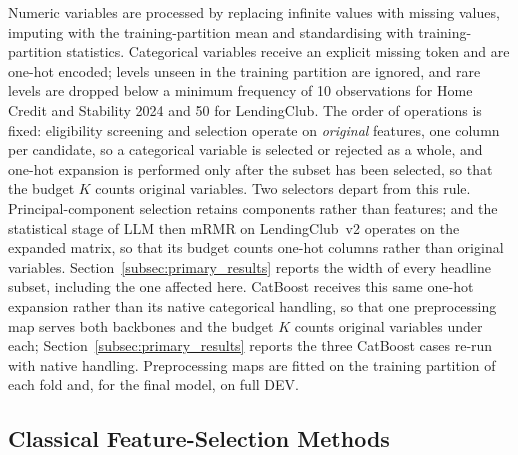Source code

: \documentclass[final,5p,twocolumn]{elsarticle}
\newcommand{\Kfeat}{K}
\begin{document}
Numeric variables are processed by replacing infinite values with missing values, imputing with the training-partition mean and standardising with training-partition statistics. Categorical variables receive an explicit missing token and are one-hot encoded; levels unseen in the training partition are ignored, and rare levels are dropped below a minimum frequency of 10 observations for Home Credit and Stability 2024 and 50 for LendingClub. The order of operations is fixed: eligibility screening and selection operate on \emph{original} features, one column per candidate, so a categorical variable is selected or rejected as a whole, and one-hot expansion is performed only after the subset has been selected, so that the budget $\Kfeat$ counts original variables. Two selectors depart from this rule. Principal-component selection retains components rather than features; and the statistical stage of LLM then mRMR on LendingClub~v2 operates on the expanded matrix, so that its budget counts one-hot columns rather than original variables. Section~\ref{subsec:primary_results} reports the width of every headline subset, including the one affected here. CatBoost receives this same one-hot expansion rather than its native categorical handling, so that one preprocessing map serves both backbones and the budget $\Kfeat$ counts original variables under each; Section~\ref{subsec:primary_results} reports the three CatBoost cases re-run with native handling. Preprocessing maps are fitted on the training partition of each fold and, for the final model, on full DEV.

\subsection{Classical Feature-Selection Methods}
\label{subsec:classical_fs}
\end{document}
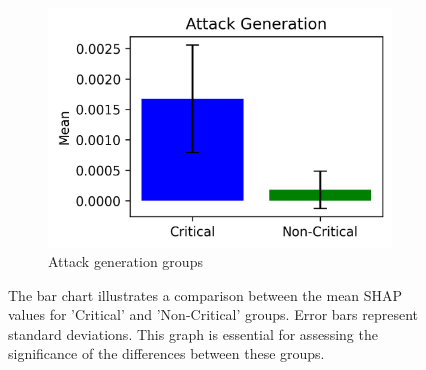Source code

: \documentclass[10pt, conference, a4paper, final]{IEEEtran}
\begin{document}
\begin{figure}[ht!]
\begin{subfigure}{.31\textwidth}
            \includegraphics[width=\linewidth]{paper_images/Generationbar_chart.png}
            \caption{Attack generation groups}
        \end{subfigure}
        \caption{The bar chart illustrates a comparison between the mean SHAP values for 'Critical' and 'Non-Critical' groups. Error bars represent standard deviations. This graph is essential for assessing the significance of the differences between these groups.}
        \label{fig:bar_chart}
    \end{figure}
    
\end{document}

··········

* Requirement *
Copy out every line from the material above in which the word "caption" appears.

* Your solution *
            \caption{Attack generation groups}
        \caption{The bar chart illustrates a comparison between the mean SHAP values for 'Critical' and 'Non-Critical' groups. Error bars represent standard deviations. This graph is essential for assessing the significance of the differences between these groups.}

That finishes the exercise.